Radiologists and radiographers have received extensive training regarding radiation safety; one of the roles of our staff is to ensure that every imaging study is medically justified, and to consider whether the diagnosis in question might be confirmed by another imaging test without the use of ionising radiation.

You should also be aware that, when you are qualified and have begun to order imaging tests yourself, there will be a legal obligation on you to provide sufficient clinical information to enable the justification of a medical radiation exposure.

The hospital has a subscription to ‘iRefer‘, which is the Royal College of Radiologists’ online guide to making the best use of the Radiology department. This website allows users to select the most appropriate imaging test for their clinical question, and also allows them to ensure that a test they are requesting is clinically justified. The site can be accessed free of charge from the St Vincent’s University Hospital intranet homepage.
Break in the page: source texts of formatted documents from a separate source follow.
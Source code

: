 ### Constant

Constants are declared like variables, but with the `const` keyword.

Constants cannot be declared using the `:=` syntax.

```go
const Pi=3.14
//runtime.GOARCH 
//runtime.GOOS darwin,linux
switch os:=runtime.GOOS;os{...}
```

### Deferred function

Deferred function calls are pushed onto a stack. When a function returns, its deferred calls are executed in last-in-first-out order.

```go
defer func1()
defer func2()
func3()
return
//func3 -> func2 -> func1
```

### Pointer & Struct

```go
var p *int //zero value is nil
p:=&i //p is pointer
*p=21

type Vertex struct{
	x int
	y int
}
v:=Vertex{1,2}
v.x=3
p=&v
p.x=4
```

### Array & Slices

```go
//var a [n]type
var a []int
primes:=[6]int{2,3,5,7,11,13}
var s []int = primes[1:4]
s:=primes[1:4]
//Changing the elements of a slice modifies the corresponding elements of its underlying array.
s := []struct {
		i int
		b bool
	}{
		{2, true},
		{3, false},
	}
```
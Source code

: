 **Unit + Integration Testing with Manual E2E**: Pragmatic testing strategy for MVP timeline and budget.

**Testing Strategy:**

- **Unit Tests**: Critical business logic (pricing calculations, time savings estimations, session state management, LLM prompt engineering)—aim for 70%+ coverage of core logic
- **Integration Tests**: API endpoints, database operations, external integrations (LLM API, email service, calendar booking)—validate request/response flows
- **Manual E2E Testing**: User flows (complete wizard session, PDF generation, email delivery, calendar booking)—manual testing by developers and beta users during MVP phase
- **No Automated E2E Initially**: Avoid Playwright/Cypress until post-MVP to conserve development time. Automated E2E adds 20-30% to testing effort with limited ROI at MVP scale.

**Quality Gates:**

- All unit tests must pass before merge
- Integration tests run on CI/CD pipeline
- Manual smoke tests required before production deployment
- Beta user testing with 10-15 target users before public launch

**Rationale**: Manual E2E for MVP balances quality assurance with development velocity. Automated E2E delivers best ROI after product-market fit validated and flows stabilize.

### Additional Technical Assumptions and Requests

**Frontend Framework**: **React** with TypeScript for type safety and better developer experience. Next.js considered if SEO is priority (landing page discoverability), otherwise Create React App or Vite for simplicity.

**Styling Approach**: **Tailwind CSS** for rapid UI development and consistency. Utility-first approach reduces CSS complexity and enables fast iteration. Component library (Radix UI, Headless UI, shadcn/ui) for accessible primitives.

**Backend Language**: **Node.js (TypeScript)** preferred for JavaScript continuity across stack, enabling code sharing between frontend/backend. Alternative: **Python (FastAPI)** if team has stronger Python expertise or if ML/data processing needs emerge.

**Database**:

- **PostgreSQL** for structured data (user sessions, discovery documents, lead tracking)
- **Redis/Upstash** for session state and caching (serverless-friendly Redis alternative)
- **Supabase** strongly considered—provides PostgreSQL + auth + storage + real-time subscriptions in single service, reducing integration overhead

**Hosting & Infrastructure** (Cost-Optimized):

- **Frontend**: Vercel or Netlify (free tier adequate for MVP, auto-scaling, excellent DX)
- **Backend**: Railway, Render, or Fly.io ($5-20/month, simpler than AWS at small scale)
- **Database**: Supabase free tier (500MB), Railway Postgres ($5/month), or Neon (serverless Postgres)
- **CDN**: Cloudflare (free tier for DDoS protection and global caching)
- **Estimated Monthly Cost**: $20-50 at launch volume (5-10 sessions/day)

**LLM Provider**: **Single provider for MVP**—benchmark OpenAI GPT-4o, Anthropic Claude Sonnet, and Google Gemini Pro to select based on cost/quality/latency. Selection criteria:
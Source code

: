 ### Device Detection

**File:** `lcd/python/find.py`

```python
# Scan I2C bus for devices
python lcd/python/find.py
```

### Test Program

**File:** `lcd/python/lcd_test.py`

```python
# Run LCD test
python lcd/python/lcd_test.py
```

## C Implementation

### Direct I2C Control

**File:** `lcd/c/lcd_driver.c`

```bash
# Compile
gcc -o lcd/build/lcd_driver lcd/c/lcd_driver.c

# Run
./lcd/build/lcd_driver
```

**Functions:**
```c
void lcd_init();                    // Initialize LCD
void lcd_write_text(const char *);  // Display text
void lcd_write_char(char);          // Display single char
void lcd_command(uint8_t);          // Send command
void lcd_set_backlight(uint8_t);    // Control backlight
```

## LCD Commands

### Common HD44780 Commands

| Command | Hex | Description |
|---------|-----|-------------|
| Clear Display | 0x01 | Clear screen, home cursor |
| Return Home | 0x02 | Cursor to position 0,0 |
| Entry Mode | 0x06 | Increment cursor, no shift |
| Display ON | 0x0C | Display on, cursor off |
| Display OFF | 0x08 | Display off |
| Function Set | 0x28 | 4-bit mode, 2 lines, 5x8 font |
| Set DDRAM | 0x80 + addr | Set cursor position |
Having said all that, almost all imaging tests that are performed involve a relatively small radiation dose, and the benefit for the patient of carrying out that test to make an accurate diagnosis almost invariably outweighs any associated risk. It is very difficult to quantify that risk; a widely publicized study in the New England Journal of Medicine in 2007 suggested that the widespread use of CT may now be responsible for up to 2% of all cancers, however there have been many other (more believable) publications which have quoted a much lower rate. So, right now, we’re not too sure exactly how harmful these studies are but just remember to ask yourself, every time: does my patient really need this test, and is there a test I could do that would answer the question without using ionising radiation?

It would be worthwhile reviewing some examples of the typical doses involved when performing some of the more common imaging studies. These are usually measured in milliSieverts (mSv). The Sievert is the standard unit for measuring something called the ‘effective radiation dose’, which is a method of documenting radiation exposure that takes into account both the amount of radiation and the part of the body being exposed. This is because some types of tissue are more sensitive to the potentially harmful effects of ionising radiation; for example, the cells of the breasts, ovaries and testes are far more sensitive than those of the liver or skin.

The table below indicates some of the average doses for several imaging studies. When assessing the significance of these numbers, it is helpful to compare them to the normal background radiation that we receive on an annual basis (in Ireland, this is approximately 3.4 mSv) or to compare them to the dose of a chest xray.

Imaging Study Effective Dose (mSv) CXR equivalents
(Annual Background Radiation) (3.4) (170)
Chest xray (PA) 0.02 1
Plain film of abdomen 0.7 35
Pelvic xray 0.7 35
Knee xray AP and lateral 0.06 3
Lumbar xray spine AP and lateral 1.0 50
CT brain 2.0 100
CT chest 8.0 400
CT abdomen and pelvis 10.0 500


Imaging in Pregnancy

Abdominal radiograph showing an unexpected (by everyone) late-term fetus.

Wherever possible, we try to avoid performing any radiographs, CTs, fluoroscopy or nuclear medicine studies during pregnancy. Of course, clinical situations arise where these are necessary and cannot be delayed until after delivery. In these settings, we try to minimize the dose to the fetus, in some cases by modifying aspects of the study.

The potentially-pregnant patient is also handled carefully; if there is even the slightest possibility of pregnancy in a patient referred for imaging, a pregnancy test is carried out.

The image on the right, from a patient with ‘abdominal distension’ who did not know that she was pregnant illustrates the kind of radiograph we try to avoid ever seeing. In fact, the risk of radiation-induced harm to the fetus from a single radiograph is actually very low at this late stage of pregnancy, however the potential for harm is significant in the first trimester for radiography, and at all stages for CT, which is the reason we are so meticulous about checking the LMP of women of child-bearing age prior to any procedure which involves the use of ionizing radiation.